Las causas de este fenómeno son múltiples y complejas. La
desinformación, amplificada por algoritmos que premian la indignación y la
simplicidad, ofrece narrativas confortables para quienes desconfían de la
complejidad del mundo. Las burbujas ideológicas en redes sociales refuerzan
visiones maniqueas donde el otro es percibido no como un adversario legítimo,
sino como un enemigo moral. El tribalismo digital convierte cualquier
discrepancia en un ataque personal, y la pertenencia a una comunidad pasa a depender
de demostrar lealtad incondicional a un relato, aunque este contradiga la
evidencia más elemental. La ciencia, entendida como un proceso revisable y
perfeccionable, es presentada como un dogma interesado, incapaz de ofrecer
certezas absolutas y, por tanto, sospechosa de manipulación. Esto erosiona la
legitimidad de las instituciones democráticas, que se perciben al servicio de
élites desconectadas de “la gente común”.

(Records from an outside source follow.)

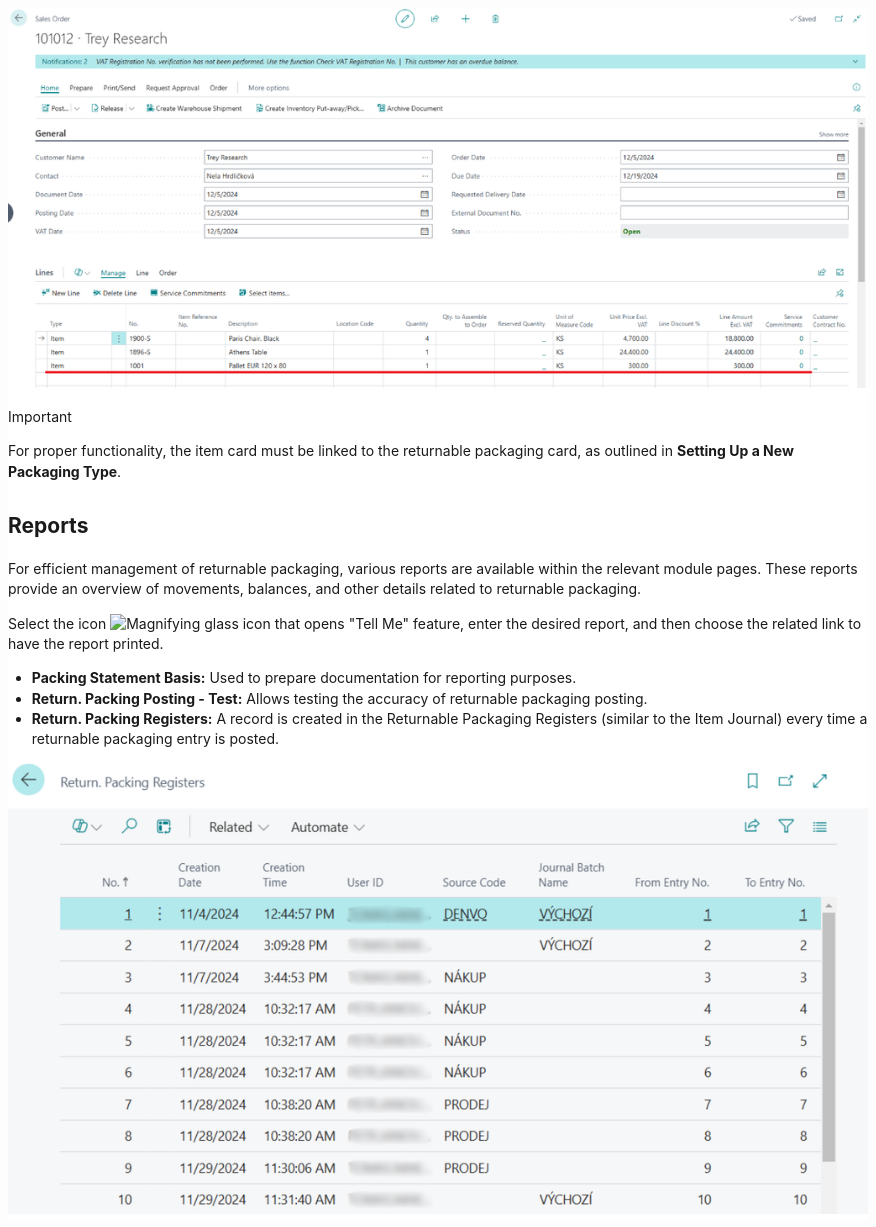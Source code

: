 ![Sales Order including Returnable Packaging](media/return-packing-sales-order.png)

> [!IMPORTANT]
> For proper functionality, the item card must be linked to the returnable packaging card, as outlined in **Setting Up a New Packaging Type**.

## Reports

For efficient management of returnable packaging, various reports are available within the relevant module pages. These reports provide an overview of movements, balances, and other details related to returnable packaging.

Select the icon ![Magnifying glass icon that opens "Tell Me" feature](media/ui-search/search_small.png "Tell me what you want to do"), enter the desired report, and then choose the related link to have the report printed.

- **Packing Statement Basis:** Used to prepare documentation for reporting purposes.
- **Return. Packing Posting - Test:** Allows testing the accuracy of returnable packaging posting.  
- **Return. Packing Registers:** A record is created in the Returnable Packaging Registers (similar to the Item Journal) every time a returnable packaging entry is posted.

![Return. Packing Registers](media/return-packing-registers.png)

Las consecuencias son evidentes. El debate público se
degrada hasta convertirse en un campo de batalla emocional, donde la búsqueda
de verdad es sustituida por la necesidad de reafirmar identidades. Las
políticas públicas, incluso las más urgentes como la respuesta al cambio
climático o la gestión sanitaria, se paralizan ante la incapacidad de
establecer un mínimo consenso racional. La democracia liberal, que requiere
ciudadanos capaces de deliberar sobre hechos compartidos, se resiente cuando
las diferencias políticas se convierten en guerras culturales de suma cero. Y
en esa lógica, la cohesión social se fractura: el otro no es un conciudadano,
sino un traidor, un vendido o un peligro.
Sin embargo, la salida no pasa por una cruzada moralizante que refuerce la superioridad de unos sobre otros. La pedagogía del desprecio solo ahonda el resentimiento. Se necesita reconstruir espacios donde el desacuerdo no implique deshumanización y donde la verdad no sea rehén de las afinidades tribales. Reaprender a dudar, a escuchar y a admitir la falibilidad propia son actos subversivos en tiempos de certezas incuestionables. La ciencia no es infalible, pero es el mejor instrumento que tenemos para aproximarnos a la realidad; y el diálogo racional, aunque imperfecto, sigue siendo la condición de posibilidad para cualquier proyecto democrático que aspire a algo más que la mera supervivencia.